S’intitola Osservatorio sull’accesso al credito in provincia di Pisa 2013 ed è il rapporto con cui la locale Camera di commercio presenta i risultati di due rilevazioni condotte per mettere a confronto sul tema il punto di vista delle imprese e quello degli operatori del credito. La prima rilevazione si svolge annualmente e si rivolge a 301 aziende; la seconda è un’indagine qualitativa che coinvolge 14 istituti di credito e quattro consorzi fidi operanti nella provincia.
Il primo capitolo del rapporto approfondisce lo scenario macroeconomico, il secondo analizza il mercato del credito e il terzo esamina il rapporto banca-impresa e l’accesso al credito dal punto di vista delle banche e dei clienti.
Lo studio, pur non mancando di analizzare in alcuni casi la situazione della provincia dal 2008, si concentra prevalentemente sul periodo compreso tra giugno 2012 e giugno 2013.
Negli ultimi due anni, a livello locale come a livello nazionale, si registra una flessione della domanda del credito determinata da vari fattori, tra cui la contrazione o la cessazione delle attività produttive, l’affievolirsi degli investimenti, la minore capacità di rimborsare i debiti e l’aumento dei fallimenti.

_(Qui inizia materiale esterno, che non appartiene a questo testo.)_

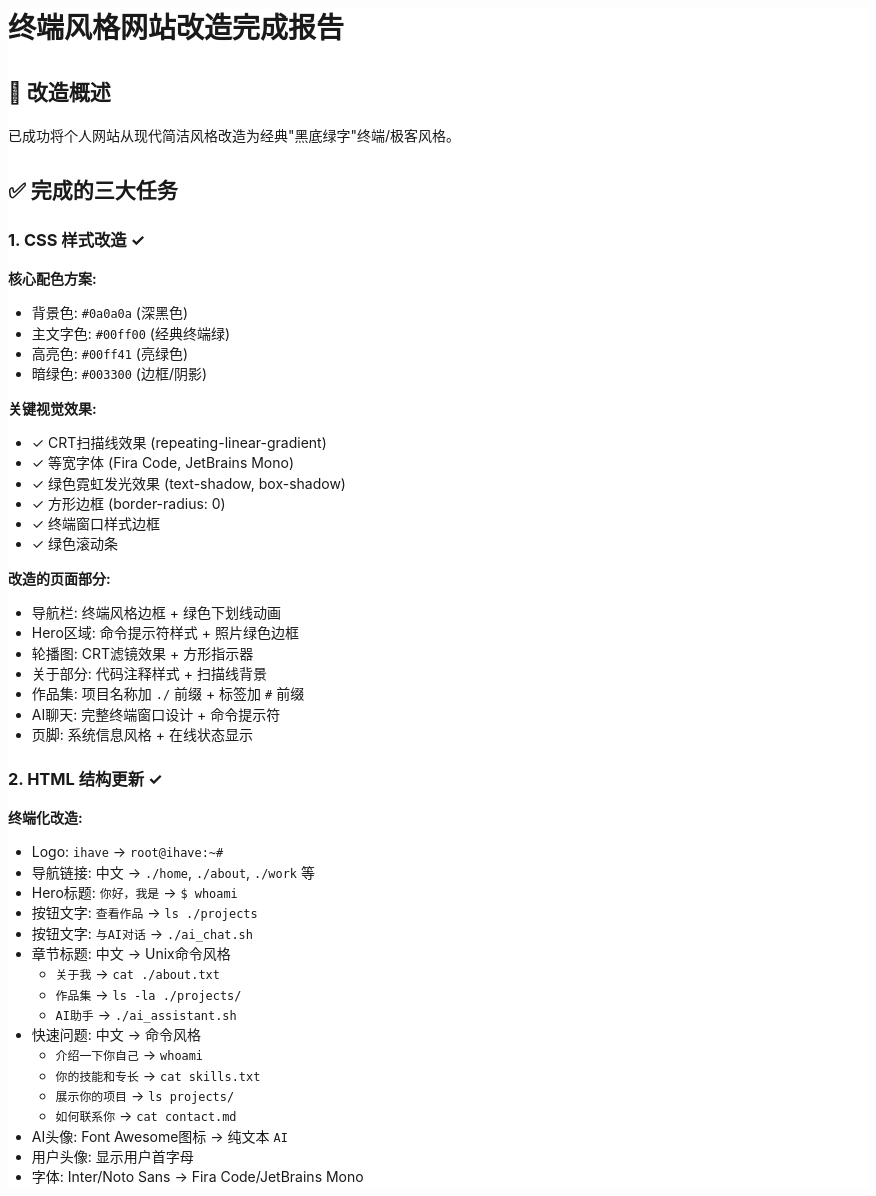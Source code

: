 # 终端风格网站改造完成报告

## 🎯 改造概述
已成功将个人网站从现代简洁风格改造为经典"黑底绿字"终端/极客风格。

## ✅ 完成的三大任务

### 1. CSS 样式改造 ✓
**核心配色方案:**
- 背景色: `#0a0a0a` (深黑色)
- 主文字色: `#00ff00` (经典终端绿)
- 高亮色: `#00ff41` (亮绿色)
- 暗绿色: `#003300` (边框/阴影)

**关键视觉效果:**
- ✓ CRT扫描线效果 (repeating-linear-gradient)
- ✓ 等宽字体 (Fira Code, JetBrains Mono)
- ✓ 绿色霓虹发光效果 (text-shadow, box-shadow)
- ✓ 方形边框 (border-radius: 0)
- ✓ 终端窗口样式边框
- ✓ 绿色滚动条

**改造的页面部分:**
- 导航栏: 终端风格边框 + 绿色下划线动画
- Hero区域: 命令提示符样式 + 照片绿色边框
- 轮播图: CRT滤镜效果 + 方形指示器
- 关于部分: 代码注释样式 + 扫描线背景
- 作品集: 项目名称加 `./` 前缀 + 标签加 `#` 前缀
- AI聊天: 完整终端窗口设计 + 命令提示符
- 页脚: 系统信息风格 + 在线状态显示

### 2. HTML 结构更新 ✓
**终端化改造:**
- Logo: `ihave` → `root@ihave:~#`
- 导航链接: 中文 → `./home`, `./about`, `./work` 等
- Hero标题: `你好，我是` → `$ whoami`
- 按钮文字: `查看作品` → `ls ./projects`
- 按钮文字: `与AI对话` → `./ai_chat.sh`
- 章节标题: 中文 → Unix命令风格
  - `关于我` → `cat ./about.txt`
  - `作品集` → `ls -la ./projects/`
  - `AI助手` → `./ai_assistant.sh`
- 快速问题: 中文 → 命令风格
  - `介绍一下你自己` → `whoami`
  - `你的技能和专长` → `cat skills.txt`
  - `展示你的项目` → `ls projects/`
  - `如何联系你` → `cat contact.md`
- AI头像: Font Awesome图标 → 纯文本 `AI`
- 用户头像: 显示用户首字母
- 字体: Inter/Noto Sans → Fira Code/JetBrains Mono

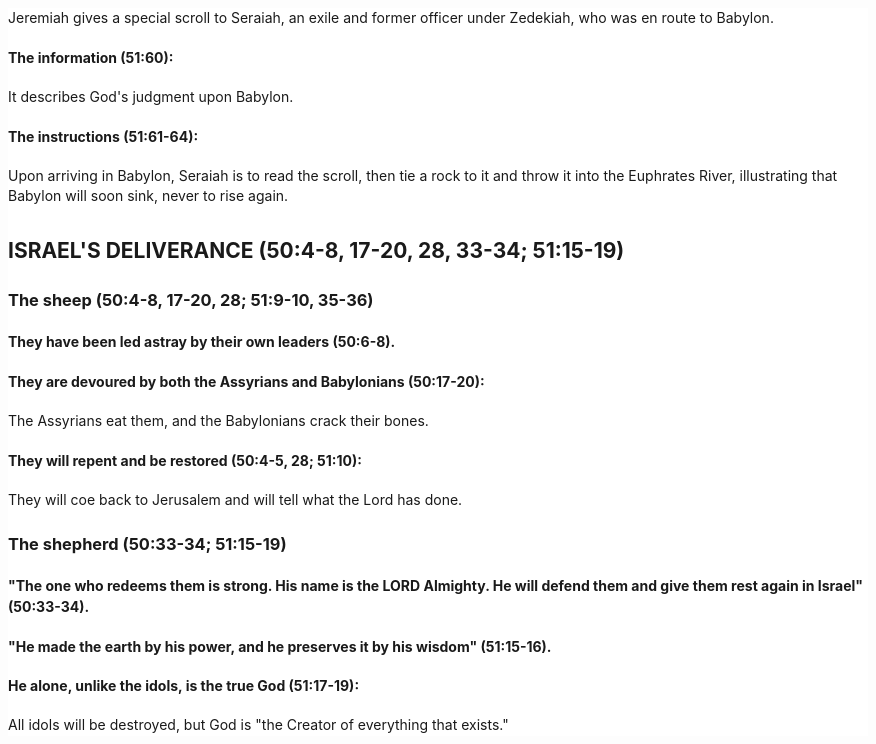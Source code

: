 Jeremiah gives a special scroll to Seraiah, an exile and former officer
under Zedekiah, who was en route to Babylon.

#### The information (51:60): 

It describes God\'s judgment upon Babylon.

#### The instructions (51:61-64): 

Upon arriving in Babylon, Seraiah is to read the scroll, then tie a rock
to it and throw it into the Euphrates River, illustrating that Babylon
will soon sink, never to rise again.

ISRAEL\'S DELIVERANCE (50:4-8, 17-20, 28, 33-34; 51:15-19) 
----------------------------------------------------------

### The sheep (50:4-8, 17-20, 28; 51:9-10, 35-36) 

#### They have been led astray by their own leaders (50:6-8). 

#### They are devoured by both the Assyrians and Babylonians (50:17-20): 

The Assyrians eat them, and the Babylonians crack their bones.

#### They will repent and be restored (50:4-5, 28; 51:10): 

They will coe back to Jerusalem and will tell what the Lord has done.

### The shepherd (50:33-34; 51:15-19) 

#### \"The one who redeems them is strong. His name is the LORD Almighty. He will defend them and give them rest again in Israel\" (50:33-34). 

#### \"He made the earth by his power, and he preserves it by his wisdom\" (51:15-16). 

#### He alone, unlike the idols, is the true God (51:17-19): 

All idols will be destroyed, but God is \"the Creator of everything that
exists.\"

Nel 2012 cresce il numero delle imprese che stentano a far fronte al proprio fabbisogno finanziario. Nell’accesso al credito sono penalizzati soprattutto i settori del commercio e dell’edilizia che nella provincia di Pisa, sono caratterizzati da imprese di piccole dimensioni e da un mercato di riferimento locale.
Il rapporto prevede che la ripresa sul territorio della provincia sarà lenta poiché il tessuto produttivo pisano è composto proprio da quelle imprese che si sono rilevate più fragili sotto il profilo finanziario.